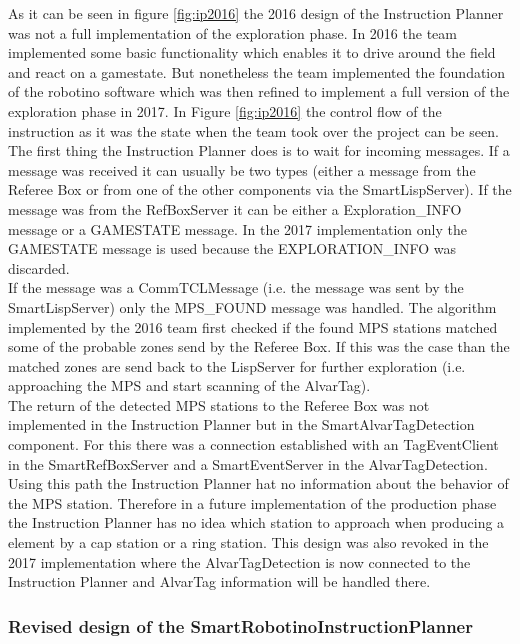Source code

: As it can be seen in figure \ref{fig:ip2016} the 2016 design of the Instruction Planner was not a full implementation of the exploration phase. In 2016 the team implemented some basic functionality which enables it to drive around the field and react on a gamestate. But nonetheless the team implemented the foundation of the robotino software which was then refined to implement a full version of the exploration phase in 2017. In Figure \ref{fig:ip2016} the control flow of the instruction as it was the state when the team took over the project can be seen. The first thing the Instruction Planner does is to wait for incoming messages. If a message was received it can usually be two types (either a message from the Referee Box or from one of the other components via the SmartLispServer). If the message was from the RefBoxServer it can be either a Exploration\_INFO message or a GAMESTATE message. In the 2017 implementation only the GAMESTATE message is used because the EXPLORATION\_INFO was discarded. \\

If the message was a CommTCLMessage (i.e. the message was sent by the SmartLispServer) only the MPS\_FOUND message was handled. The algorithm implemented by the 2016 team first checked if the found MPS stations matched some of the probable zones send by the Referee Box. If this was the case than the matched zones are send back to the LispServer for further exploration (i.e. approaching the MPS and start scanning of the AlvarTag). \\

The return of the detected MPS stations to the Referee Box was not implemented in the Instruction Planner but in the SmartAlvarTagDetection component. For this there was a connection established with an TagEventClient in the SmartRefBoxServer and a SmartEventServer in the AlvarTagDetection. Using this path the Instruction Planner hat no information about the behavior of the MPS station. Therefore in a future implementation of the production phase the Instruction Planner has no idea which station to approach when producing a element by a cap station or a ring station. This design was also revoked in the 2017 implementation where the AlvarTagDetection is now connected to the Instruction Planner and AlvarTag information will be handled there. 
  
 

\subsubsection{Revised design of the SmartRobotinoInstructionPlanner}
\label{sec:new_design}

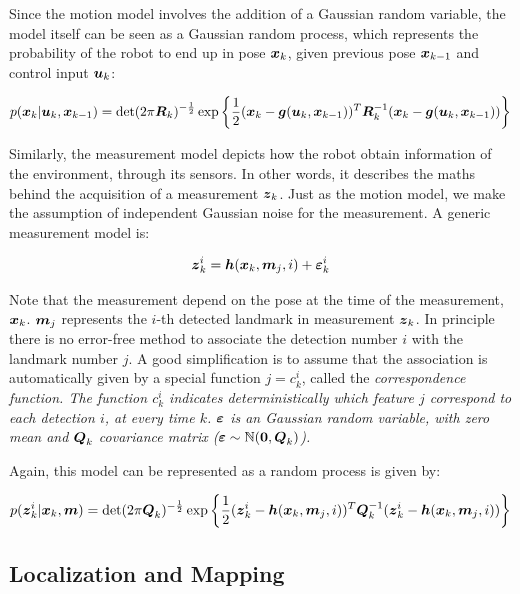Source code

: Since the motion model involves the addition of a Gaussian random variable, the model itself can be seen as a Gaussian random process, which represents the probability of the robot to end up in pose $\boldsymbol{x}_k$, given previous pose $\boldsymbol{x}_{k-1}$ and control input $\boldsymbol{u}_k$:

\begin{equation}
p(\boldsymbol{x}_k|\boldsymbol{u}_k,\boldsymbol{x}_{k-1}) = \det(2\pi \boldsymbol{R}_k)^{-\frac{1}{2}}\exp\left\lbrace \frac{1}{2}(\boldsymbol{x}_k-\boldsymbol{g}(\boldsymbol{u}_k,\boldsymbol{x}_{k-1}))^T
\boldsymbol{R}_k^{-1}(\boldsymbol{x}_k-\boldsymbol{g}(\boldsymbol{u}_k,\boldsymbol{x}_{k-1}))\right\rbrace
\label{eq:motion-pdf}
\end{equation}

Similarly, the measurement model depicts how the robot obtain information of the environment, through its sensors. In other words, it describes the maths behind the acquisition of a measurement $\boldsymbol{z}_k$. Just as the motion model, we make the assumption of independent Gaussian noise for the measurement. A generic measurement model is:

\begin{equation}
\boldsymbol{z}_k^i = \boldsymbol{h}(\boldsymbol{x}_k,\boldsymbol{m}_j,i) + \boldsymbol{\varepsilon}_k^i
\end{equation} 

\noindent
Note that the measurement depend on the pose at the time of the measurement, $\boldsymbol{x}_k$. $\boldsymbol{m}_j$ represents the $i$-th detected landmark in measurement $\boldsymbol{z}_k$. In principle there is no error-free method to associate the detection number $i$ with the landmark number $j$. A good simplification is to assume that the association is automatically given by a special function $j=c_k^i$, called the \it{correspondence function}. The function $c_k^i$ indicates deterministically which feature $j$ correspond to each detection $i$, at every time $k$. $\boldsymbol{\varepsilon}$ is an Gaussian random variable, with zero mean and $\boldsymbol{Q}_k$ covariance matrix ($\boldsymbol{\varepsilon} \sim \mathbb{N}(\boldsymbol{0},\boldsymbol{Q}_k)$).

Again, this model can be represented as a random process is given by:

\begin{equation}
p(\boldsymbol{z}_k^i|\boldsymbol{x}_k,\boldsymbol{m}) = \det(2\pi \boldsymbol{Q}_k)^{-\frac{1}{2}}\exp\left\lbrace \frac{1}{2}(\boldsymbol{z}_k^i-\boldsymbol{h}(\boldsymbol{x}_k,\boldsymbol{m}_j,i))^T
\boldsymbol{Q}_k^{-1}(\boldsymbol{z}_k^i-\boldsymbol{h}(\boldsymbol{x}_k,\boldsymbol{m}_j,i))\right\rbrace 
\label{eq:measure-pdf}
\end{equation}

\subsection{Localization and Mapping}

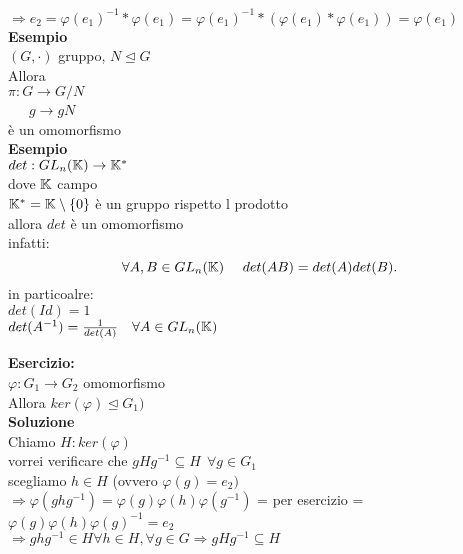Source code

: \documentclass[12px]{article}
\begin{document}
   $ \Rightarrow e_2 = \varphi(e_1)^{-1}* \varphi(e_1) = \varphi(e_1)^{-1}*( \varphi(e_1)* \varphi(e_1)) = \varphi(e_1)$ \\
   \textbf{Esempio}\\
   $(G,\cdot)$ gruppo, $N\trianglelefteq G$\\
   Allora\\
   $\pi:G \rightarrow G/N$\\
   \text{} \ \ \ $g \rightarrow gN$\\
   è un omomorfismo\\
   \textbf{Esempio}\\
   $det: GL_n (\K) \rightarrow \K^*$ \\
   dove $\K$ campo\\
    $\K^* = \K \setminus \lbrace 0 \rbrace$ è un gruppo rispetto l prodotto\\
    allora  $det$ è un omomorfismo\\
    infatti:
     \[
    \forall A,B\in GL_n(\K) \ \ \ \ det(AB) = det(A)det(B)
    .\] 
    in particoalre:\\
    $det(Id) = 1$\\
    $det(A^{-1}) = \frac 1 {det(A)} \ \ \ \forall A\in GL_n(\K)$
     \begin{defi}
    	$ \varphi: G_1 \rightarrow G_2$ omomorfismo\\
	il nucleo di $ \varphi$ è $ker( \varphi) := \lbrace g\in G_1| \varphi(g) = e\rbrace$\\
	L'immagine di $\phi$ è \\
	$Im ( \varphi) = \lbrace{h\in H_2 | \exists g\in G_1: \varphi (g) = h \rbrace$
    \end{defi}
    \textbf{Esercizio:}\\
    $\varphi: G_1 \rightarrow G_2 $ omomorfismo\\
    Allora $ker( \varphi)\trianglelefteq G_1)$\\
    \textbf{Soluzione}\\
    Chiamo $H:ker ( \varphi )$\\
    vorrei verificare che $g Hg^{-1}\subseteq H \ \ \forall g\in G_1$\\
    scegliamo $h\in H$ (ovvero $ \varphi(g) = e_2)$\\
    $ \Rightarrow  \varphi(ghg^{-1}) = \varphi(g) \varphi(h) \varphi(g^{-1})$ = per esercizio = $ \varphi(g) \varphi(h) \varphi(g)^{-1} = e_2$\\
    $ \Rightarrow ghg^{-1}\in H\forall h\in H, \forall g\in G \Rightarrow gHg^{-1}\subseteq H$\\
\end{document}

■ ■ ■ ■ ■ ■ ■

> [Try it]: Check each line of the listing above. Copy it if it holds the string "varepsilon".

> [Result for this exercise]:
\boldsymbol{z}_k^i = \boldsymbol{h}(\boldsymbol{x}_k,\boldsymbol{m}_j,i) + \boldsymbol{\varepsilon}_k^i
Note that the measurement depend on the pose at the time of the measurement, $\boldsymbol{x}_k$. $\boldsymbol{m}_j$ represents the $i$-th detected landmark in measurement $\boldsymbol{z}_k$. In principle there is no error-free method to associate the detection number $i$ with the landmark number $j$. A good simplification is to assume that the association is automatically given by a special function $j=c_k^i$, called the \it{correspondence function}. The function $c_k^i$ indicates deterministically which feature $j$ correspond to each detection $i$, at every time $k$. $\boldsymbol{\varepsilon}$ is an Gaussian random variable, with zero mean and $\boldsymbol{Q}_k$ covariance matrix ($\boldsymbol{\varepsilon} \sim \mathbb{N}(\boldsymbol{0},\boldsymbol{Q}_k)$).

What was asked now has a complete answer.